Agora, uma grande escavação revelou uma villa com cerca de 1.600 anos, formada por ambientes residenciais, edifícios de apoio e um sofisticado complexo de banhos.
O elemento mais chamativo é um mosaico policromado de 12 metros quadrados. Ele é composto por milhares de pequenas pedras vermelhas, brancas e azul-acinzentadas.
Veja fotos da villa romana:
Mosaico sob o campo
A história do sítio começou bem antes da escavação atual. O detectorista John Hill identificou vestígios romanos no terreno em 2004, levando posteriormente a levantamentos geofísicos e novas investigações sobre a villa romana.
A campanha mais recente durou dois meses em terras agrícolas entre Halberton e Sampford Peverell. O trabalho é liderado pela Universidade de Exeter e pela Cotswold Archaeology dentro do projeto SHARE, criado para registrar e preservar o complexo.

O mosaico provavelmente foi instalado no século IV e ocupava uma sala que pode ter servido para refeições ou recepções.

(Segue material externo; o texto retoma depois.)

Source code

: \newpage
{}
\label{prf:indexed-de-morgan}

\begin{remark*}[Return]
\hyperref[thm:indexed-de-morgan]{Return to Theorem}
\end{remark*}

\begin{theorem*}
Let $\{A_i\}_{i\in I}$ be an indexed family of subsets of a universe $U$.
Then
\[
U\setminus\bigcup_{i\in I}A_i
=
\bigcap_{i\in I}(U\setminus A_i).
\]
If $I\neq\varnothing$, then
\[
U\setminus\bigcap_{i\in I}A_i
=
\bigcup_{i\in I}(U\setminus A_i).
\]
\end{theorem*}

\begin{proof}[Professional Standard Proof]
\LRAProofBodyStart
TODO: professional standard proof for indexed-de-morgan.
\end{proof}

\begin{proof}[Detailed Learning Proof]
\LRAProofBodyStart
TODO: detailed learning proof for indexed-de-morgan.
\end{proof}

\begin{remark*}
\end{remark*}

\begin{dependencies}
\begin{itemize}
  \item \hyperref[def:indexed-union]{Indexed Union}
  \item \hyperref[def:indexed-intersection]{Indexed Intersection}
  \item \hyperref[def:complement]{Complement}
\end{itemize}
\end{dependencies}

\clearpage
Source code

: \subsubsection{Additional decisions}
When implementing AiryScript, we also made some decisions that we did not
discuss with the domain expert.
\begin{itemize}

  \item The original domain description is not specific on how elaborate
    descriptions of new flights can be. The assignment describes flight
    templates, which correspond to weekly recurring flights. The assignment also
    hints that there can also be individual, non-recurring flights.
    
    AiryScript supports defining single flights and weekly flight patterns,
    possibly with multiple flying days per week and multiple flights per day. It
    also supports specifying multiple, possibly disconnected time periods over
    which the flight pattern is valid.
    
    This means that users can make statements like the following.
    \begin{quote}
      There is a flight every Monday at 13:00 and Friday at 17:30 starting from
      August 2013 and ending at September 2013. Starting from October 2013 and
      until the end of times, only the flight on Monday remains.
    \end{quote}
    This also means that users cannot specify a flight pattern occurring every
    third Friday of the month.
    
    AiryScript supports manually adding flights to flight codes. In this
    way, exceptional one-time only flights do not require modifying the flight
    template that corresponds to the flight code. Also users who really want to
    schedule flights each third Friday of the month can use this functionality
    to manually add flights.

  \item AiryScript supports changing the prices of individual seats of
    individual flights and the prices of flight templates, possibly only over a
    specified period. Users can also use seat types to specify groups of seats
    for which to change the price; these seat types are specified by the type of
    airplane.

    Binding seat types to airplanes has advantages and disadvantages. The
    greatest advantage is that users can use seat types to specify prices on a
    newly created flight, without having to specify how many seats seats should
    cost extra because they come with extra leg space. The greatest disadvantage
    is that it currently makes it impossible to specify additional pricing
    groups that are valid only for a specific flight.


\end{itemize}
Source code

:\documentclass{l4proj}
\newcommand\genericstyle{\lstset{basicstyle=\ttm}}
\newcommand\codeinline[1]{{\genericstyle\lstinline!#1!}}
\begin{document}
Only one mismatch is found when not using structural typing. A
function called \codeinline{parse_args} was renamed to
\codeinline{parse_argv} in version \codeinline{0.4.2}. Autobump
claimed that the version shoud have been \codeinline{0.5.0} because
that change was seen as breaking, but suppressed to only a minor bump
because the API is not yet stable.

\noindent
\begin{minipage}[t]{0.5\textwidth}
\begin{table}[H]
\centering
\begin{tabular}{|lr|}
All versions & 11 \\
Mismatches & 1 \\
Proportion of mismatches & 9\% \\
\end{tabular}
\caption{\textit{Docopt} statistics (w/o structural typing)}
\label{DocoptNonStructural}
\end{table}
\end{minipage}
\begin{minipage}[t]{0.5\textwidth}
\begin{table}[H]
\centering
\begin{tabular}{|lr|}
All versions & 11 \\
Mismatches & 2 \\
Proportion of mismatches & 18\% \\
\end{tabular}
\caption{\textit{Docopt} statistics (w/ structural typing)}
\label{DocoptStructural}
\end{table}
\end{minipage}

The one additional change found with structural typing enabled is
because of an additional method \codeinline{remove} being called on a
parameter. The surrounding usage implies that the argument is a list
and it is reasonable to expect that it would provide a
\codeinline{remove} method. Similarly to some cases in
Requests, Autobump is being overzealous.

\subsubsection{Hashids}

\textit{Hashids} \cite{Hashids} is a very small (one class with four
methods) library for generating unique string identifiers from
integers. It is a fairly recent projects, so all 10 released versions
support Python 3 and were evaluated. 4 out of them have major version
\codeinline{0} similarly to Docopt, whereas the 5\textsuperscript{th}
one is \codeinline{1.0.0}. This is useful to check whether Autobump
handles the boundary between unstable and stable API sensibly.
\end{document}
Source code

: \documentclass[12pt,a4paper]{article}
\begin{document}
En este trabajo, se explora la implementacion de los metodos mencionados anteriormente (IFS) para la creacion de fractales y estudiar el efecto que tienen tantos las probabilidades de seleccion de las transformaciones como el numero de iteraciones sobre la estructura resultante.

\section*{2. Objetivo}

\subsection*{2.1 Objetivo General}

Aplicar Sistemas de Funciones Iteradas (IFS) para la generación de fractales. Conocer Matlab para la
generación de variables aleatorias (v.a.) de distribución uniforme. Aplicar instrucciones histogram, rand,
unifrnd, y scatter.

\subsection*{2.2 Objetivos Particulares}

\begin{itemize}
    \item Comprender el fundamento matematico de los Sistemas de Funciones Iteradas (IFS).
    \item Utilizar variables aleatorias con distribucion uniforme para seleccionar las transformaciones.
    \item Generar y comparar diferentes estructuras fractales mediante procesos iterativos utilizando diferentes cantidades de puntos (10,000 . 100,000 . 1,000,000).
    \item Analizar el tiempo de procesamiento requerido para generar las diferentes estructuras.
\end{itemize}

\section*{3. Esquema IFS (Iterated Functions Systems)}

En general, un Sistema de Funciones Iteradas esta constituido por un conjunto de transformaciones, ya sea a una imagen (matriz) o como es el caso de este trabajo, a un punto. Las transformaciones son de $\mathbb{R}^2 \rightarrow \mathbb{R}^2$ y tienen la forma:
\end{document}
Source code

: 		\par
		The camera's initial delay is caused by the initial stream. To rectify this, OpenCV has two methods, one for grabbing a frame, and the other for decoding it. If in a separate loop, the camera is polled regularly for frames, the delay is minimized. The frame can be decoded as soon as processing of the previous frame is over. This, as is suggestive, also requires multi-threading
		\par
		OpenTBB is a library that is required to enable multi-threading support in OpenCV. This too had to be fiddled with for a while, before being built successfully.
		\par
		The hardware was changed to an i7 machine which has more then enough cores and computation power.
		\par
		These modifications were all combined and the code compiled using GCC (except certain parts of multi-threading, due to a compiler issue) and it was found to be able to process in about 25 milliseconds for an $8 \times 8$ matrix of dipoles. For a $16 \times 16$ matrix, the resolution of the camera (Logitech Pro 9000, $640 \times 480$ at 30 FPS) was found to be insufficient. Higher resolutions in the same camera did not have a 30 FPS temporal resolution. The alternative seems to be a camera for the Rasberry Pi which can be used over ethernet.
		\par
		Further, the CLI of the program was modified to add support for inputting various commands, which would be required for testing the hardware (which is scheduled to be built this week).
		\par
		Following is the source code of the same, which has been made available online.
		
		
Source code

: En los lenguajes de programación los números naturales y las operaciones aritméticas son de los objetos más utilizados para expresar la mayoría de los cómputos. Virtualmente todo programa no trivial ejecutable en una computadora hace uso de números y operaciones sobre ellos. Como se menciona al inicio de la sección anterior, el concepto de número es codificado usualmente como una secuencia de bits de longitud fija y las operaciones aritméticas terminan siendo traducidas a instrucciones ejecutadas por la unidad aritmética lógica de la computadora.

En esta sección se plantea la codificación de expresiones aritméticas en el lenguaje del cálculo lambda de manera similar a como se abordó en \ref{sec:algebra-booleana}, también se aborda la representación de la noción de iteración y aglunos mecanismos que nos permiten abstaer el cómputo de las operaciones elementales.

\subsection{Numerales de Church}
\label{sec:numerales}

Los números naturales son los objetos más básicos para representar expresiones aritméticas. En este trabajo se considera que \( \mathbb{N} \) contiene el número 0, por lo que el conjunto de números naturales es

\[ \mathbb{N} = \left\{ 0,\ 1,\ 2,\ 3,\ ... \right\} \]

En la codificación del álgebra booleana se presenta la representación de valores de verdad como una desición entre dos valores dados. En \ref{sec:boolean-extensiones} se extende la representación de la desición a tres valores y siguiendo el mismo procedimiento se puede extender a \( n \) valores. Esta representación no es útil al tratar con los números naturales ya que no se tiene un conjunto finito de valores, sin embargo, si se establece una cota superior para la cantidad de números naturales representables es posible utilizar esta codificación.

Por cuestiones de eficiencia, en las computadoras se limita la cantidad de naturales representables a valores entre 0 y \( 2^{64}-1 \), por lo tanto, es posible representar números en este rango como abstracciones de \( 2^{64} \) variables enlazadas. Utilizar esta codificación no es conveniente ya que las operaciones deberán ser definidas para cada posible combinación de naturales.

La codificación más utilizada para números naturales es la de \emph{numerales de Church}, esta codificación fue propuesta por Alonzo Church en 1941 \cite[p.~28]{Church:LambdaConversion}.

No centro, tesselas quadradas de cerca de 12 milímetros formam uma flor estilizada com oito pétalas, cercada por quadrados entrelaçados e pelo padrão trançado romano conhecido como guilloche.
A maior surpresa apareceu afastada da villa romana principal. Ali, os arqueólogos identificaram uma construção de pedra com duas piscinas de imersão e paredes originalmente revestidas com reboco pintado.
Objetos de uma elite na villa romana
Os pequenos artefatos ajudam a reconstruir esse cotidiano. Entre eles está um entalhe de vidro azul representando a deusa Vitória, originalmente instalado em um anel e provavelmente usado para deixar marcas em documentos de cera.
Também surgiram uma pulseira de liga de cobre, uma colher prateada, recipientes para bebidas e um grande jarro de armazenamento. A própria planta da villa se mostrou maior que o esperado.
Os arqueólogos consideram que uma construção retangular inicialmente modesta recebeu ampliações nas extremidades norte e sul ao longo do tempo. Vestígios de uma escada de madeira levantam ainda a possibilidade de que parte da residência tivesse dois pavimentos.

Por que a villa romana é rara
O contexto arqueológico ajuda a dimensionar a descoberta. O projeto Rural Settlement of Roman Britain, liderado pela Universidade de Reading, reuniu relatórios arqueológicos publicados e documentos técnicos de escavações para fazer uma reavaliação abrangente das áreas rurais da Britânia romana.
Essas propriedades não funcionavam apenas como residências. Muitas combinavam moradia, armazenamento e produção, o que ajuda a explicar a presença de construções agrícolas junto à casa principal.
A descoberta em Devon se soma a outros achados de residências romanas que ajudam a reconstruir diferentes formas de vida no Império.
No caso de Halberton, o mosaico torna a descoberta ainda mais singular. Ele é considerado o exemplo policromado mais ocidental já encontrado em uma villa da Britânia romana. A posição do sítio mostra que símbolos de riqueza e hábitos ligados à cultura romana chegaram a uma área considerada periférica dentro da província.